[Stored data]
┌──

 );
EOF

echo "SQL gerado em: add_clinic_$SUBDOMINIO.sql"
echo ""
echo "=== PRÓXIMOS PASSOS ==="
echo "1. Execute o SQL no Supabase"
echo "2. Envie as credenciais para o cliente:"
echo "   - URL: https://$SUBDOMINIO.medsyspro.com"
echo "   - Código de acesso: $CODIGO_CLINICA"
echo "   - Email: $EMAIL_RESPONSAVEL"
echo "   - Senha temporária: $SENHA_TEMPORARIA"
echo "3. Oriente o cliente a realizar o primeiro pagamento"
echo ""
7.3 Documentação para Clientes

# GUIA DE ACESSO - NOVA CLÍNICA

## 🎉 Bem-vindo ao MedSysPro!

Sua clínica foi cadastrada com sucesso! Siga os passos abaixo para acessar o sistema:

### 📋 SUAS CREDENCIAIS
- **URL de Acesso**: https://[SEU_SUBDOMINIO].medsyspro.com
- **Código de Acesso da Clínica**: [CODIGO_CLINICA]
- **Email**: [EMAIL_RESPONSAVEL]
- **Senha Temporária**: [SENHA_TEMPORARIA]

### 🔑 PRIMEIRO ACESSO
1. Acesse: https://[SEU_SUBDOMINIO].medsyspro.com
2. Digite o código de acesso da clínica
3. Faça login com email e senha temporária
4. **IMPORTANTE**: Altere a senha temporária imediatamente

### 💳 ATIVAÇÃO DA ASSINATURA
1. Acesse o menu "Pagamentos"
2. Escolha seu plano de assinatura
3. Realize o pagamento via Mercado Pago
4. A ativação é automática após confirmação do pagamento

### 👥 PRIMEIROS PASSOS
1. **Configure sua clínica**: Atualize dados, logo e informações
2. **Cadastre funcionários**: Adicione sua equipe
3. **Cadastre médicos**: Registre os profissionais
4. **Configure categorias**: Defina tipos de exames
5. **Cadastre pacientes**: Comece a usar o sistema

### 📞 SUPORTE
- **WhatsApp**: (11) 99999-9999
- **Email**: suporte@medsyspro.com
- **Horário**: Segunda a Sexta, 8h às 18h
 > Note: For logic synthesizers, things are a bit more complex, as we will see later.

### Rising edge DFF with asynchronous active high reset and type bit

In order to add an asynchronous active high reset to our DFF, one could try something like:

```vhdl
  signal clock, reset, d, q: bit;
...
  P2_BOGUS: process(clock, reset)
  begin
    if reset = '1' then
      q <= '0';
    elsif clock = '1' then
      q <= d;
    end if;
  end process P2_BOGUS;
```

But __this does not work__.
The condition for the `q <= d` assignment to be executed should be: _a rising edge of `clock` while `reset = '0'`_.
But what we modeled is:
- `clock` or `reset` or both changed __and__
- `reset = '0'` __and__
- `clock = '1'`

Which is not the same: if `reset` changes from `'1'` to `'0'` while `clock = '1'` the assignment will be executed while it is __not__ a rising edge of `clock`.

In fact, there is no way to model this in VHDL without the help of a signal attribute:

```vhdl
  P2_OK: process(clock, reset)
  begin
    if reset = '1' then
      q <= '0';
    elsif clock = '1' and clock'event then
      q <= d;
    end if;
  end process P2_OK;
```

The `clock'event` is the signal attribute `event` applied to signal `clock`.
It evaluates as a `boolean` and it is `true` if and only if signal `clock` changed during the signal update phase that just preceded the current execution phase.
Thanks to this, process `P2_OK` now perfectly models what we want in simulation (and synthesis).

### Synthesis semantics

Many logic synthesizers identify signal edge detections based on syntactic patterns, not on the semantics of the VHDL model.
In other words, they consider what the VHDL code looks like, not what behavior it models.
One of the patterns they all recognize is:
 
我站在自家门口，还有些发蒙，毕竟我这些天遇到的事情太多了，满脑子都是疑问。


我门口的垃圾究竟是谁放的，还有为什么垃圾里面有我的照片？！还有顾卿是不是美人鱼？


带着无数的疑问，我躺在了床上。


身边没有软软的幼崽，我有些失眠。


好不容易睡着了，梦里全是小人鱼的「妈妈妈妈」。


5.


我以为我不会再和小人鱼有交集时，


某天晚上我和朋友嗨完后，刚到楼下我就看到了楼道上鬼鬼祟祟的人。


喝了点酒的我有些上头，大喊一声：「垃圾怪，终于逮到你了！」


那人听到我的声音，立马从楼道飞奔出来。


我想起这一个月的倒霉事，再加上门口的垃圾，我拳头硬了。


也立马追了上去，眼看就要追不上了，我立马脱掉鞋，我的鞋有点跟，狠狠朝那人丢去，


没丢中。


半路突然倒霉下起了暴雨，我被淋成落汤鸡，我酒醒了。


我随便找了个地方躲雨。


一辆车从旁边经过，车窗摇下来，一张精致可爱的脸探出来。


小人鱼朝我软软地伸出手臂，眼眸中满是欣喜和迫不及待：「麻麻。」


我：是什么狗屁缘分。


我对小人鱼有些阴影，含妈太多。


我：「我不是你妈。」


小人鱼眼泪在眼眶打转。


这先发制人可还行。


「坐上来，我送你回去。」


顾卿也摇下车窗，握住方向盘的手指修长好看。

└──

WHAT IS REQUIRED: Find the lines above that contain the word "https" and collect them.

THE COMPLETED TASK:
echo "   - URL: https://$SUBDOMINIO.medsyspro.com"
- **URL de Acesso**: https://[SEU_SUBDOMINIO].medsyspro.com
1. Acesse: https://[SEU_SUBDOMINIO].medsyspro.com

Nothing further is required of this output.